Start of INFORMATION SUPPLIED

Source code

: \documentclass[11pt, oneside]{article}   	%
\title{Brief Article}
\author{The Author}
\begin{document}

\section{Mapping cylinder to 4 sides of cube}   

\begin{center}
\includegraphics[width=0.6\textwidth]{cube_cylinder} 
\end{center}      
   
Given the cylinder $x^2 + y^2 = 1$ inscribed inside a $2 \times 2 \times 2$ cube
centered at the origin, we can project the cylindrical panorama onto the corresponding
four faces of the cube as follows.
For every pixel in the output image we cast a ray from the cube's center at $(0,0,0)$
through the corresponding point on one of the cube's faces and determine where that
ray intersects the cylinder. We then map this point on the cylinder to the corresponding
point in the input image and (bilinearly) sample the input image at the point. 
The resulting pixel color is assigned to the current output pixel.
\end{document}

End of INFORMATION SUPPLIED

### [TASK BRIEF]
Please say how many lines in the records above contain the word "output". Give the number alone.

### [YOUR SOLUTION]
2